Thankfully people are not hiding it as in a conspiracy to pretend nothing is wrong. But, as you see in many comments in this thread, status pages rarely reflect that something is down immediately (because they are updated manually by humans).

This delay, codified in processes, is very convenient, and to me this is purposely hiding that a service is down. People are not hiding it, but the processes that control the status page are, indeed, hiding this information. This makes status pages less useful, IMO.

Yet Discord has an “API Response Time” graph[0] and Reddit has a “5xx error rate” graph[1]. No, it doesn’t automatically create incidents, but it’s nice to confirm an issue is happening site-wide after experiencing it.

Actually looks like the metrics part of Reddit’s status page broke over 2 weeks ago

0: https://discordstatus.com/

1: https://www.redditstatus.com/

GitHub has such a graph too, but limited to internal employees only. In fact that’s how they detect failures with their deployments, elevated 500 statuses. Some individual teams will have their own dashboard, but some do not (like k8s upgrades) and they only monitor 500s.

Rest assured someone is looking into this problem right now

> Yet Discord has an “API Response Time” graph[0] and Reddit has a “5xx error rate” graph[1].

that's awesome. doesn't exist for github, yet. would be nice if it does come.
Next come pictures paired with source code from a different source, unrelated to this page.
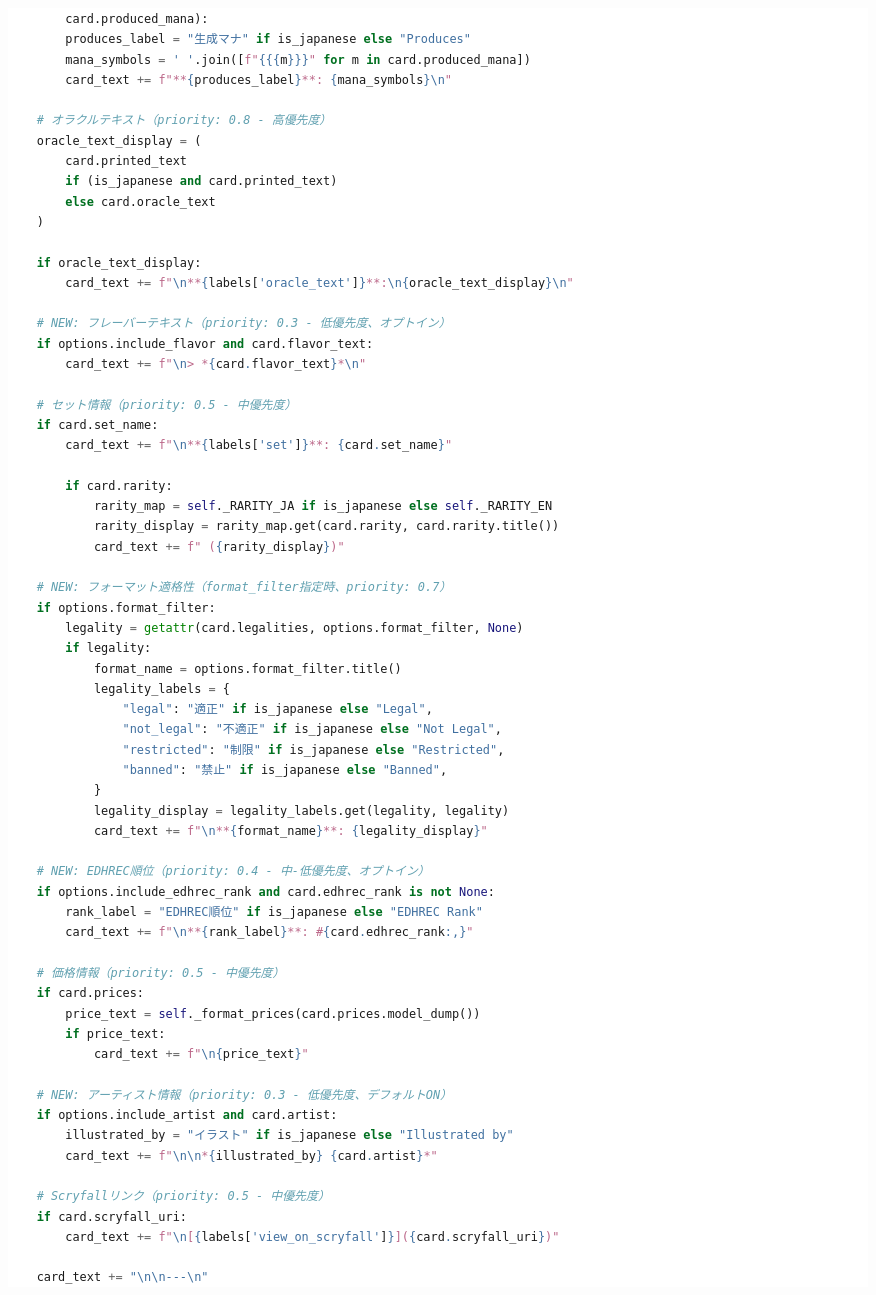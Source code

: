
 ```python
        card.produced_mana):
        produces_label = "生成マナ" if is_japanese else "Produces"
        mana_symbols = ' '.join([f"{{{m}}}" for m in card.produced_mana])
        card_text += f"**{produces_label}**: {mana_symbols}\n"

    # オラクルテキスト（priority: 0.8 - 高優先度）
    oracle_text_display = (
        card.printed_text
        if (is_japanese and card.printed_text)
        else card.oracle_text
    )

    if oracle_text_display:
        card_text += f"\n**{labels['oracle_text']}**:\n{oracle_text_display}\n"

    # NEW: フレーバーテキスト（priority: 0.3 - 低優先度、オプトイン）
    if options.include_flavor and card.flavor_text:
        card_text += f"\n> *{card.flavor_text}*\n"

    # セット情報（priority: 0.5 - 中優先度）
    if card.set_name:
        card_text += f"\n**{labels['set']}**: {card.set_name}"

        if card.rarity:
            rarity_map = self._RARITY_JA if is_japanese else self._RARITY_EN
            rarity_display = rarity_map.get(card.rarity, card.rarity.title())
            card_text += f" ({rarity_display})"

    # NEW: フォーマット適格性（format_filter指定時、priority: 0.7）
    if options.format_filter:
        legality = getattr(card.legalities, options.format_filter, None)
        if legality:
            format_name = options.format_filter.title()
            legality_labels = {
                "legal": "適正" if is_japanese else "Legal",
                "not_legal": "不適正" if is_japanese else "Not Legal",
                "restricted": "制限" if is_japanese else "Restricted",
                "banned": "禁止" if is_japanese else "Banned",
            }
            legality_display = legality_labels.get(legality, legality)
            card_text += f"\n**{format_name}**: {legality_display}"

    # NEW: EDHREC順位（priority: 0.4 - 中-低優先度、オプトイン）
    if options.include_edhrec_rank and card.edhrec_rank is not None:
        rank_label = "EDHREC順位" if is_japanese else "EDHREC Rank"
        card_text += f"\n**{rank_label}**: #{card.edhrec_rank:,}"

    # 価格情報（priority: 0.5 - 中優先度）
    if card.prices:
        price_text = self._format_prices(card.prices.model_dump())
        if price_text:
            card_text += f"\n{price_text}"

    # NEW: アーティスト情報（priority: 0.3 - 低優先度、デフォルトON）
    if options.include_artist and card.artist:
        illustrated_by = "イラスト" if is_japanese else "Illustrated by"
        card_text += f"\n\n*{illustrated_by} {card.artist}*"

    # Scryfallリンク（priority: 0.5 - 中優先度）
    if card.scryfall_uri:
        card_text += f"\n[{labels['view_on_scryfall']}]({card.scryfall_uri})"

    card_text += "\n\n---\n"
```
I'm going to disagree here. The point of a manually updated status page is appearances.

With proper reporting it's trivial to know which subsystem is experiencing problems, if any. It doesn't have to be very granular, just "normal", "experiencing issues", "offline". If reporting doesn't work, you should be alerted it doesn't work, and if alerting doesn't work, there needs to either be out-of-band alerting for that or someone monitoring the status at all times.

Manual overrides for status pages should exist for when the automation doesn't work of course.

At my last job we had a big screen in the office we monitored (Grafana) and we usually saw problems before the alerting kicked in - it had about a minute delay. When not in-office/during work hours, the on-call received alerts. It wasn't technically nor organisationally complex.

This is so wrong that it makes me wonder if it's satire.

"The whole point" (as you put it) of status pages was to publish high-level monitoring data to users. The monitoring process should occur outside the system that is being monitored, perhaps even on a different cloud.

Eventually, many companies realized this revealed expensive SLA violations and ended that level of transparency.

Your status page can and should report import metrics to users, like elevated error rates. Most status pages used to.

not satire.

no company will put any amount of monitoring online for anyone to see, no matter how high level. for it to be useful info, it must contain details, and information about infrastructure is usually well guarded for very good reasons.

> no company will put any amount of monitoring online for anyone to see, no matter how high level

Many companies used to do this. I remember the first time someone on HN commented, "Hey, is it possible this status page is just a useless blog now?" And people were trying to figure it out.

Companies arguably have a contractual obligation to be transparent about this data with their customers anyway, so a company like Github (where such a huge percentage of the industry is a customer) is going to leak the data one way or another.